* _WHAT THIS TASK INVOLVES_
Reproduce each line from the records that holds "myapi".

* _RECORD EXTRACTS_
▬▬▬

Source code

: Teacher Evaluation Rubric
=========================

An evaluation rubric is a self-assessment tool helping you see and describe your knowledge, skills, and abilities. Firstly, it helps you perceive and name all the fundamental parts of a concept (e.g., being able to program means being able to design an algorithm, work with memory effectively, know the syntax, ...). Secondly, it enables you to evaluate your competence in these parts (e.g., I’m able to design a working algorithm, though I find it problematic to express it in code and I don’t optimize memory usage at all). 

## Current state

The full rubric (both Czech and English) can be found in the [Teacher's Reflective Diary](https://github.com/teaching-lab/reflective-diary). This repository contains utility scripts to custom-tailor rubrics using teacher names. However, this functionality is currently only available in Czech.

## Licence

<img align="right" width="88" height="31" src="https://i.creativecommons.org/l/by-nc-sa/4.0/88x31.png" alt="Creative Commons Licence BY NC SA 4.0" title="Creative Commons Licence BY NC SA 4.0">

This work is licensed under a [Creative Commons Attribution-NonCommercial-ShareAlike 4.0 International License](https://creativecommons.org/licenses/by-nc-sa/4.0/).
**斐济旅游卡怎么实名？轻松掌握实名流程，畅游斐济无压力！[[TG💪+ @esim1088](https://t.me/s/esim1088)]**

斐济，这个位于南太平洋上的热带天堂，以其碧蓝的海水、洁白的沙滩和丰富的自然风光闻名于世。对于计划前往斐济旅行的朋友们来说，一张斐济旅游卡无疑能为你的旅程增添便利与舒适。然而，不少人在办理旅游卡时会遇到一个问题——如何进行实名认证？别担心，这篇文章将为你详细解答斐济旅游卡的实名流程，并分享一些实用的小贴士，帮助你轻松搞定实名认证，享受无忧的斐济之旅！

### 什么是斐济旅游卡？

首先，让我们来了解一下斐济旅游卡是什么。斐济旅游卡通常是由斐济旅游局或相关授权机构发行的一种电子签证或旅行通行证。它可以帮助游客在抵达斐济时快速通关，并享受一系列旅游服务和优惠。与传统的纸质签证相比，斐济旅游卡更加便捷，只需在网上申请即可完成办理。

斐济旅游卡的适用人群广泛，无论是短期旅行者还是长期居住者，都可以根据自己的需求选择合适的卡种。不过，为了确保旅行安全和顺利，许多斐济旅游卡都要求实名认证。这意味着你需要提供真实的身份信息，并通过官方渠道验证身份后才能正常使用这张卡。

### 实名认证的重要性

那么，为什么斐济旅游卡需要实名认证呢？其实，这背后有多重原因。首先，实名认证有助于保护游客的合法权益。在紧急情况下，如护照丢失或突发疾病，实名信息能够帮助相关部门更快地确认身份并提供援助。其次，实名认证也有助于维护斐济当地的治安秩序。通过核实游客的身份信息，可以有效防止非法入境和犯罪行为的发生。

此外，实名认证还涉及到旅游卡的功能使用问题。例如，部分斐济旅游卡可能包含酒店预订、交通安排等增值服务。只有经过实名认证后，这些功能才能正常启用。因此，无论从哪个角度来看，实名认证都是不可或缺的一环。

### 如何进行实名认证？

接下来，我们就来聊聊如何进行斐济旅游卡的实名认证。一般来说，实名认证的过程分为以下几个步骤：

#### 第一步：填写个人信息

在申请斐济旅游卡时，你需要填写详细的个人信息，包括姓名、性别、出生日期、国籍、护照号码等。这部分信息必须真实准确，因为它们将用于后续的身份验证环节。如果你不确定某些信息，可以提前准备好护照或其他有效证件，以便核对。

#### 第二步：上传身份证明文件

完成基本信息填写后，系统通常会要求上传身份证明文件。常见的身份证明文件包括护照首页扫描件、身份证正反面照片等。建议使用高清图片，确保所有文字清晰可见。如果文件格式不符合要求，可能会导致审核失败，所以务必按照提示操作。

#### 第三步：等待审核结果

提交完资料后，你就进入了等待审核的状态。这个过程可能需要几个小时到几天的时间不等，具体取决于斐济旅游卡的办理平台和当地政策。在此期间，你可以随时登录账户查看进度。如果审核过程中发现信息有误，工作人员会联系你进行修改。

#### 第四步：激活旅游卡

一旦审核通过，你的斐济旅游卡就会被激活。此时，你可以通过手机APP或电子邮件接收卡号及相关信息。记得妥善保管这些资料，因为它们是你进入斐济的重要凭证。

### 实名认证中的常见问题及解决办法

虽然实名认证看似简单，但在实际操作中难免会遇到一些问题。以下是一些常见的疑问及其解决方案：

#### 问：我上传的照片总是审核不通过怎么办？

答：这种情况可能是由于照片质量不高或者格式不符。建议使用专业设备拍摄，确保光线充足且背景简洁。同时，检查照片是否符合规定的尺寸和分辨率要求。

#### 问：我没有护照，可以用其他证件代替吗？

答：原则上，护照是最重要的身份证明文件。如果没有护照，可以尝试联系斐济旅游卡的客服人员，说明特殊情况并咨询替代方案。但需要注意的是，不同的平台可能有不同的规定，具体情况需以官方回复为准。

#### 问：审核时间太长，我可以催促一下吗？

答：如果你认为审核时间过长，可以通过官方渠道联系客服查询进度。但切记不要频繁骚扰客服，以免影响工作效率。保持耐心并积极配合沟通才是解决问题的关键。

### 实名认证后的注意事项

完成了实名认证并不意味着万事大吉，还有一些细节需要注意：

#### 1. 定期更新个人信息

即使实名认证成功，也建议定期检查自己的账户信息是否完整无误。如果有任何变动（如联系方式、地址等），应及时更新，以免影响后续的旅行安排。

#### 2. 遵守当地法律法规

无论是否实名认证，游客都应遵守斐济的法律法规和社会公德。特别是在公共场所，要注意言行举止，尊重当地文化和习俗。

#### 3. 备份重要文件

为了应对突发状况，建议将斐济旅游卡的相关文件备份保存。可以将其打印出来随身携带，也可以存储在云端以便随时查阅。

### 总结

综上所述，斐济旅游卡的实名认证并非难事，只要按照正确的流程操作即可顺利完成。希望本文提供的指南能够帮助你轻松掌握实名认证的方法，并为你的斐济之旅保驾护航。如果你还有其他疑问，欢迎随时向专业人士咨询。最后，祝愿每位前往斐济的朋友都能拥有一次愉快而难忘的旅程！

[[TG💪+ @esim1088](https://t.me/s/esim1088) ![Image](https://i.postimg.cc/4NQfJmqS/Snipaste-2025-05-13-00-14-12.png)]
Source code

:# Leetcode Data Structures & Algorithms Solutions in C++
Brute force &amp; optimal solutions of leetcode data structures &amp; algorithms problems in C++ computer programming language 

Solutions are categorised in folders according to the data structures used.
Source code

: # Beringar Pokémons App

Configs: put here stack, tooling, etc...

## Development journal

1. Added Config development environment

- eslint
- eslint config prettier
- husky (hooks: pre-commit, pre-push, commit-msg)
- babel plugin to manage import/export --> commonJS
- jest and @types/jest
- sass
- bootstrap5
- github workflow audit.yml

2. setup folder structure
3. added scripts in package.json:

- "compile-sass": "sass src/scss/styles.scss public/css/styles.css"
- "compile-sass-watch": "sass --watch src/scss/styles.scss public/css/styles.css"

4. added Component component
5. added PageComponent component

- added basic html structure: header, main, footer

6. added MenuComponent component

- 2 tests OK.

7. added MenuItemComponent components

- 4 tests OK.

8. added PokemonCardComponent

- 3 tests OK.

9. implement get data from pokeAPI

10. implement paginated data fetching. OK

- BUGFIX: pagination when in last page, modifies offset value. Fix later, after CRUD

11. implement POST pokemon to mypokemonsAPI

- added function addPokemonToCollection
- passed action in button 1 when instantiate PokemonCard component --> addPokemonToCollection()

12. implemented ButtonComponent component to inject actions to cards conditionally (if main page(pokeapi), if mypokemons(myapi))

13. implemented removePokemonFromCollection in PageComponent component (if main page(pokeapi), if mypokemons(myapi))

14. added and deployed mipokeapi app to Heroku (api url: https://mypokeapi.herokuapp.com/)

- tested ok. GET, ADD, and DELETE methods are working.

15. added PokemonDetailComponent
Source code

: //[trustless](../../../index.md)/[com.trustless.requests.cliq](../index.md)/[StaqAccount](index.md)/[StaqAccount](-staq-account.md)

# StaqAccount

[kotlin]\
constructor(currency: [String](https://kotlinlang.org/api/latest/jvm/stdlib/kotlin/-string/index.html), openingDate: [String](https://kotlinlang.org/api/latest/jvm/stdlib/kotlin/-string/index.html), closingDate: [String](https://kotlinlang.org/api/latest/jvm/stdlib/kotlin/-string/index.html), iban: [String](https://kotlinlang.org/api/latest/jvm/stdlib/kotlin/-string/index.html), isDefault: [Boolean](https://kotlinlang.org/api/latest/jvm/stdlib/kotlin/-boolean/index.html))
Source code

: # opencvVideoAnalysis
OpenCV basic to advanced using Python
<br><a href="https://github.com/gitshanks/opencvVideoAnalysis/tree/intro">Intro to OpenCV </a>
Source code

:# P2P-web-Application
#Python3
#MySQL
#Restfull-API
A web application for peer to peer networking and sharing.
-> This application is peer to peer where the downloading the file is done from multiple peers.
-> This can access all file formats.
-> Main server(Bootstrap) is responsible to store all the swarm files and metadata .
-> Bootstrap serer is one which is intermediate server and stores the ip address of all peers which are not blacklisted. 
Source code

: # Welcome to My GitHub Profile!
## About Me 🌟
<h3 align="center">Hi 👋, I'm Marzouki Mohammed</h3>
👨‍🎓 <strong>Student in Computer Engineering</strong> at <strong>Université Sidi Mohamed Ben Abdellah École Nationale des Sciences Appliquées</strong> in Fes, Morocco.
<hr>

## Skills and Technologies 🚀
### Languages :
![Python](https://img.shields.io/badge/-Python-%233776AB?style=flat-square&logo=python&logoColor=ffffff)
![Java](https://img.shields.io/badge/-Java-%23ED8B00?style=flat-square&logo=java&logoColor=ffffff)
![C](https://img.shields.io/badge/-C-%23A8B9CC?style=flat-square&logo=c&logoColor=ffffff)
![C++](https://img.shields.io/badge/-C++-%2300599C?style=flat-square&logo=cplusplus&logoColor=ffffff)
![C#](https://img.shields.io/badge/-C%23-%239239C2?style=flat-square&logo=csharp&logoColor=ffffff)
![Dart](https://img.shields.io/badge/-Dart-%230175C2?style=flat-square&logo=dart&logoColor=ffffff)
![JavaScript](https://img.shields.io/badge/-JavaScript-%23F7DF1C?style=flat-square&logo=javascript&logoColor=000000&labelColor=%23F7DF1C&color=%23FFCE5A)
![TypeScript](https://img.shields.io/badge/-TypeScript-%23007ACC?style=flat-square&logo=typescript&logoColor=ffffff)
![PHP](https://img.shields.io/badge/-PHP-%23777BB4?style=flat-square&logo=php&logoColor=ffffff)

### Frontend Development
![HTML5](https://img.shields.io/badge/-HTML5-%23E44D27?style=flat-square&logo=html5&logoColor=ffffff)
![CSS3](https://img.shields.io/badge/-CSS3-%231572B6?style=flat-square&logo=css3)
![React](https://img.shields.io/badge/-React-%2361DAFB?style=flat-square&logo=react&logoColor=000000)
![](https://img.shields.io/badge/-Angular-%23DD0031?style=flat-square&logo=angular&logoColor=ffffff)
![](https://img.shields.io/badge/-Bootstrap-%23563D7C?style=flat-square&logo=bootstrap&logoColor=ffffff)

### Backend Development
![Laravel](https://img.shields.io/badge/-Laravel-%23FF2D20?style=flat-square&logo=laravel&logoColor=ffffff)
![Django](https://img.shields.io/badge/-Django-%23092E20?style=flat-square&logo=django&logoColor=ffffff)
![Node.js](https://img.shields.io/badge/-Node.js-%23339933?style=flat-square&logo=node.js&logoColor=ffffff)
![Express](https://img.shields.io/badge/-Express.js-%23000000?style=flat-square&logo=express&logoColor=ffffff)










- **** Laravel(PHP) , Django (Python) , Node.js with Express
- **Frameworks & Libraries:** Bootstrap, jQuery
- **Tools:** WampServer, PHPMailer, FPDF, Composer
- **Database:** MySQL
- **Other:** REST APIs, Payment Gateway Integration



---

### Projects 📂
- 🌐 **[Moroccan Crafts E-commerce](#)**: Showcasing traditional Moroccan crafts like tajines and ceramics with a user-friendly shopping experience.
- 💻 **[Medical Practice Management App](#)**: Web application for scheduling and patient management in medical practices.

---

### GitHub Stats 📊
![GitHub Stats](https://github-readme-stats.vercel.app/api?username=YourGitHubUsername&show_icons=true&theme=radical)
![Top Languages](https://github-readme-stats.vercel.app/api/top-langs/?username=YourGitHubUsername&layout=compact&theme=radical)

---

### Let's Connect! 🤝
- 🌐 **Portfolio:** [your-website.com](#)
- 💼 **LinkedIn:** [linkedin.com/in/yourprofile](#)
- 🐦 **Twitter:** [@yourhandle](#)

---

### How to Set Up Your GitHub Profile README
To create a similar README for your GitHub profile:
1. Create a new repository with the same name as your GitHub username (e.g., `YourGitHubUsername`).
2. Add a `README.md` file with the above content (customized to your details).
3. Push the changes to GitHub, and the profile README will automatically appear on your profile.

▬▬▬

* _EXPECTED ANSWER_
12. implemented ButtonComponent component to inject actions to cards conditionally (if main page(pokeapi), if mypokemons(myapi))
13. implemented removePokemonFromCollection in PageComponent component (if main page(pokeapi), if mypokemons(myapi))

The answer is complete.